Liberal Faculty Can Teach With Integrity
By Tony Barboza
Opinions Staff Writer

If you’re in college, you’re most likely being indoctrinated by a force of closed-minded liberals, according to some commentators on a recent study at Cornell University.

The study looked at professors at twenty universities nationwide and found a largely prevalent political allegiance to the left. Described in September’s American Enterprise, the study used local voter registration records to determine the political affiliation of each university’s faculty, defining Democrats or Greens as members of a party of the “left” and Republicans or Libertarians as being on the “right.” The results showed that, typically, less than 10% of college faculty is affiliated with a conservative political party. For example, only 6% of the faculty at UCLA is registered with a right-wing party; only 5% at Brown, 4% at Harvard, and 1% at UC Santa Barbara.

The press’ treatment of these statistics was mostly uniform and reactionary. John Leo of U.S. News and World Report claimed, “Freshman orientation and freshman writing classes are often straightforward exercises in political conditioning.” Walter Williams of George Mason University regarded the inclusion of alternative cultural or historical viewpoints into the classroom as part of professors’ “multiculturalism agenda to propagandize students.

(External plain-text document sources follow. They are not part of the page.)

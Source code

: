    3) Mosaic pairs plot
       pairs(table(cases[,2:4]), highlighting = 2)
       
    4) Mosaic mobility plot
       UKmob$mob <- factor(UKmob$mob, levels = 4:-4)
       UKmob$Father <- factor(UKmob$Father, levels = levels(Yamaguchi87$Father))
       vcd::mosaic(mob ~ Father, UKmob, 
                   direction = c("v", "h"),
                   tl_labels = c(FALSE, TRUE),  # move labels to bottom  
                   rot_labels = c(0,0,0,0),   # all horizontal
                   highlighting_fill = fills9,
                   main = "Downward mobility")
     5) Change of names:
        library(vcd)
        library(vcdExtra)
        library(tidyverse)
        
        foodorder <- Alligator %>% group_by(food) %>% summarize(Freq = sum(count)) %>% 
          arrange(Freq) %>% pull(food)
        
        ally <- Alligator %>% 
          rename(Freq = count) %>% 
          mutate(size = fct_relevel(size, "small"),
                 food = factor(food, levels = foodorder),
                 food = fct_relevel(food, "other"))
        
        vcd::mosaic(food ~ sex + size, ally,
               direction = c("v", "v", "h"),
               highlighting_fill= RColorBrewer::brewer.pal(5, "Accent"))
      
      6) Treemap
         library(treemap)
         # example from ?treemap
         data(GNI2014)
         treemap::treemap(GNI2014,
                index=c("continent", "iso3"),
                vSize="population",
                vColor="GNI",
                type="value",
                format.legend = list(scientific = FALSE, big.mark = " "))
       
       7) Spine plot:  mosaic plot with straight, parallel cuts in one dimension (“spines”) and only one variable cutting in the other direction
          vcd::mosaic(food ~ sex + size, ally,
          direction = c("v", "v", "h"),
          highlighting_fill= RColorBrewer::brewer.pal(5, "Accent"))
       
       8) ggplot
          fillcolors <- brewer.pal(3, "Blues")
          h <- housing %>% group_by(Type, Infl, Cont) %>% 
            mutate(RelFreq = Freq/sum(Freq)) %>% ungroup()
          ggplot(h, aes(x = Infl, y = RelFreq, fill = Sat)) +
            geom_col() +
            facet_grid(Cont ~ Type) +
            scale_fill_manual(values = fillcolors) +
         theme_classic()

Clearly, this leftist trend in academia is nothing new. Some have tried to explain the imbalance by observing that conservatives often pursue careers in business and finance, leaving the “do-good” liberals to the realm of scholarship and education. Others go further, saying the numbers are evidence of active “ideological discrimination” against conservatives within the educational system. But could it instead be that the base from which universities are hiring professors is a primarily liberal one in the first place? The recent alarm generated by this study is problematic in that it misinterprets what it means to be a good teacher. Political affiliation of professors should be inconsequential, because good teachers don’t make personal biases an academic issue.

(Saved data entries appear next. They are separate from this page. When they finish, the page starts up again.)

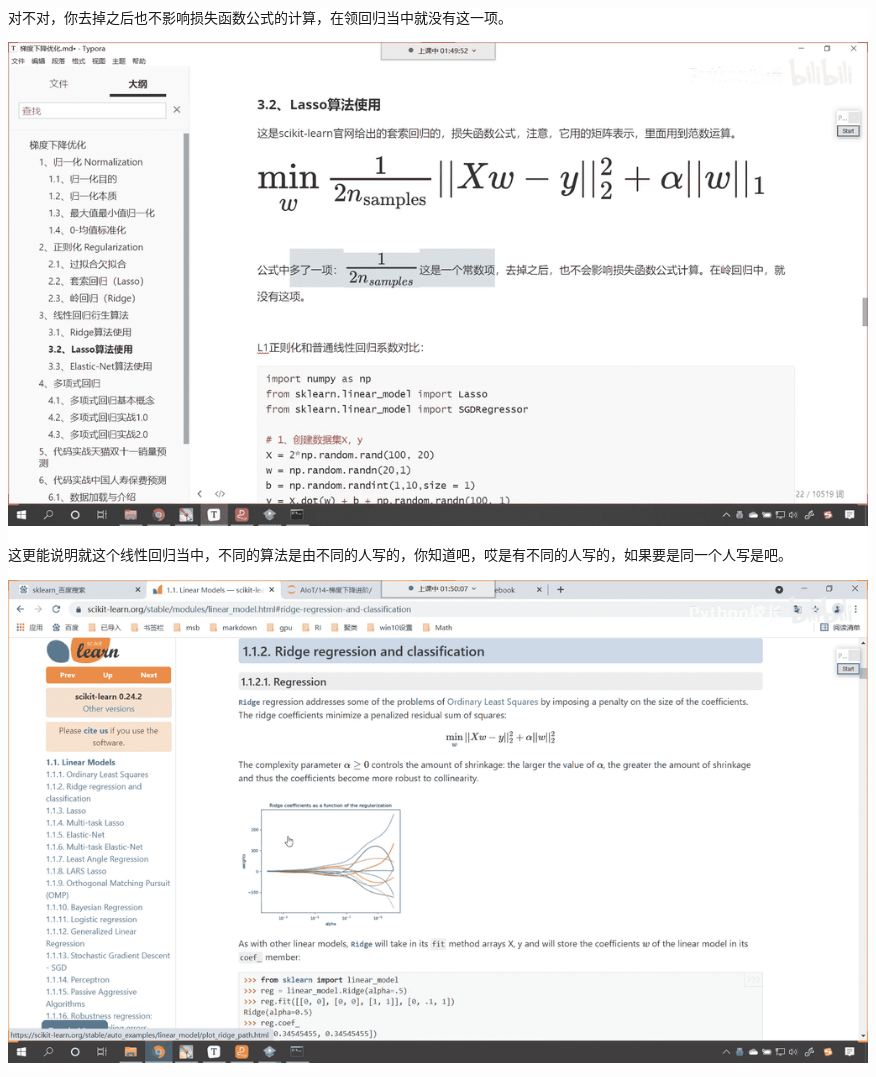 对不对，你去掉之后也不影响损失函数公式的计算，在领回归当中就没有这一项。

![](img/487041767ad77527d4b222125617a4cd_53.png)

这更能说明就这个线性回归当中，不同的算法是由不同的人写的，你知道吧，哎是有不同的人写的，如果要是同一个人写是吧。



![](img/487041767ad77527d4b222125617a4cd_55.png)
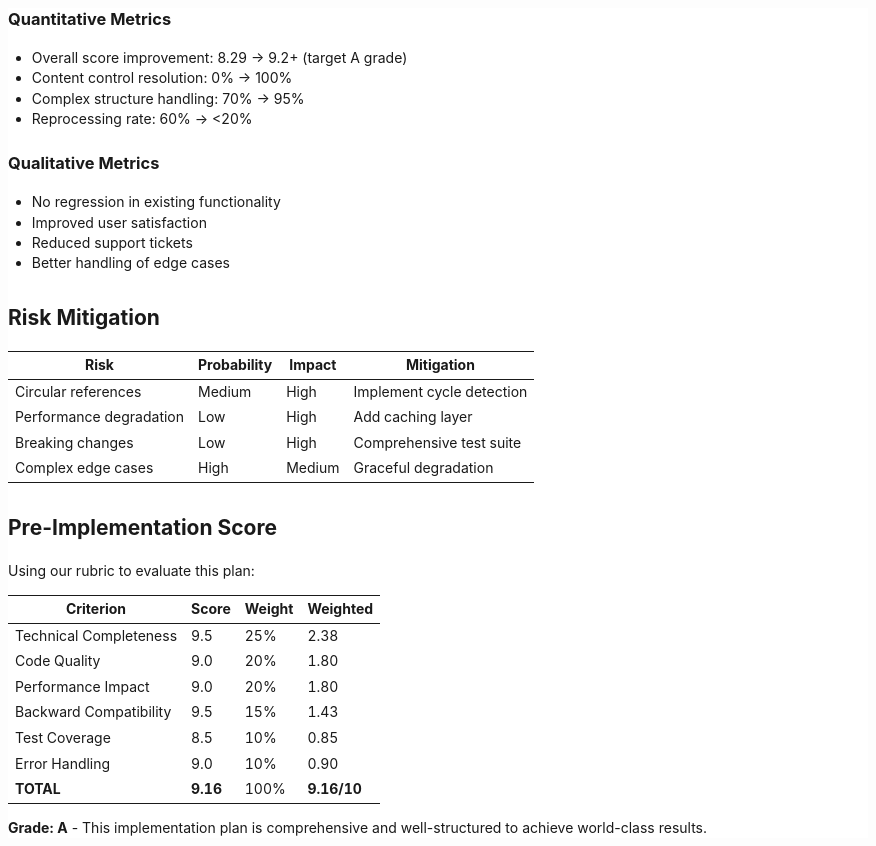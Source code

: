 ### Quantitative Metrics
- Overall score improvement: 8.29 → 9.2+ (target A grade)
- Content control resolution: 0% → 100%
- Complex structure handling: 70% → 95%
- Reprocessing rate: 60% → <20%

### Qualitative Metrics
- No regression in existing functionality
- Improved user satisfaction
- Reduced support tickets
- Better handling of edge cases

## Risk Mitigation

| Risk | Probability | Impact | Mitigation |
|------|------------|--------|------------|
| Circular references | Medium | High | Implement cycle detection |
| Performance degradation | Low | High | Add caching layer |
| Breaking changes | Low | High | Comprehensive test suite |
| Complex edge cases | High | Medium | Graceful degradation |

## Pre-Implementation Score

Using our rubric to evaluate this plan:

| Criterion | Score | Weight | Weighted |
|-----------|-------|--------|----------|
| Technical Completeness | 9.5 | 25% | 2.38 |
| Code Quality | 9.0 | 20% | 1.80 |
| Performance Impact | 9.0 | 20% | 1.80 |
| Backward Compatibility | 9.5 | 15% | 1.43 |
| Test Coverage | 8.5 | 10% | 0.85 |
| Error Handling | 9.0 | 10% | 0.90 |
| **TOTAL** | **9.16** | 100% | **9.16/10** |

**Grade: A** - This implementation plan is comprehensive and well-structured to achieve world-class results.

They present students with the various tenable viewpoints, leaving the individual to decide which is most valid. They are, after all, hired for the talents and resources they will bring to the campus, not any liberal scheme they may want to pursue.

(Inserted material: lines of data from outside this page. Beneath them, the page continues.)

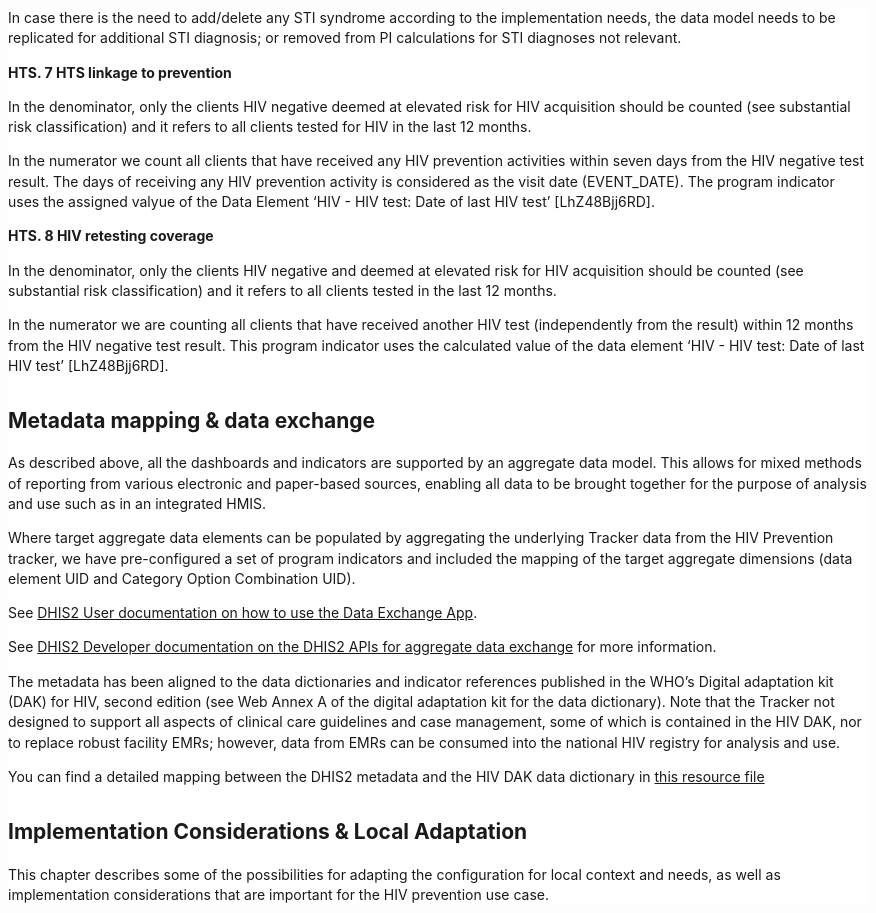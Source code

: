 In case there is the need to add/delete any STI syndrome according to the implementation needs, the data model needs to be replicated for additional STI diagnosis; or removed from PI calculations for STI diagnoses not relevant.

**HTS. 7 HTS linkage to prevention**

In the denominator, only the clients HIV negative deemed at elevated risk for HIV acquisition should be counted (see substantial risk classification) and it refers to all clients tested for HIV in the last 12 months.

In the numerator we count all clients that have received any HIV prevention activities within seven days from the HIV negative test result. The days of receiving any HIV prevention activity is considered as the visit date (EVENT_DATE). The program indicator uses the assigned valyue of the Data Element ‘HIV - HIV test: Date of last HIV test’ [LhZ48Bjj6RD]. 

**HTS. 8 HIV retesting coverage**

In the denominator, only the clients HIV negative and deemed at elevated risk for HIV acquisition should be counted (see substantial risk classification) and it refers to all clients tested in the last 12 months.

In the numerator we are counting all clients that have received another HIV test (independently from the result) within 12 months from the HIV negative test result. This program indicator uses the calculated value of the data element ‘HIV - HIV test: Date of last HIV test’ [LhZ48Bjj6RD].

## Metadata mapping & data exchange

As described above, all the dashboards and indicators are supported by an aggregate data model. This allows for mixed methods of reporting from various electronic and paper-based sources, enabling all data to be brought together for the purpose of analysis and use such as in an integrated HMIS.

Where target aggregate data elements can be populated by aggregating the underlying Tracker data from the HIV Prevention tracker, we have pre-configured a set of program indicators and included the mapping of the target aggregate dimensions (data element UID and Category Option Combination UID).

See [DHIS2 User documentation on how to use the Data Exchange App](https://docs.dhis2.org/en/use/user-guides/dhis-core-version-240/exchanging-data/data-exchange.html).

See [DHIS2 Developer documentation on the DHIS2 APIs for aggregate data exchange](https://docs.dhis2.org/en/develop/using-the-api/dhis-core-version-240/data-exchange.html?h=aggregate+data+exchange+2.40#create-aggregate-data-exchange) for more information.

The metadata has been aligned to the data dictionaries and indicator references published in the WHO’s Digital adaptation kit (DAK) for HIV, second edition (see Web Annex A of the digital adaptation kit for the data dictionary). Note that the Tracker not designed to support all aspects of clinical care guidelines and case management, some of which is contained in the HIV DAK, nor to replace robust facility EMRs; however, data from EMRs can be consumed into the national HIV registry for analysis and use.

You can find a detailed mapping between the DHIS2 metadata and the HIV DAK data dictionary in [this resource file](resources/files/Data_Exchange_mapping.xlsx)

## Implementation Considerations & Local Adaptation

This chapter describes some of the possibilities for adapting the configuration for local context and needs, as well as implementation considerations that are important for the HIV prevention use case.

Those who would emphasize professors’ power in changing the political views of students underestimate the individuality of the learning process and misunderstand the nature of education in the first place. This view discounts the students who, at least at this college, are not blank slates waiting to absorb the professors’ beliefs as pure fact. The very goal of a liberal arts education is to promote quite the opposite way of thinking, one in which students learn to consider varied arguments and draw their own conclusions.

College professors may or may not be “ideologically homogenous,” but one point on which they do likely agree is in the hope that their students will examine and learn about ideas in order to form their own beliefs, rather than passively absorb the ideologies of their professors. In view of that goal, professorial politics seem irrelevant.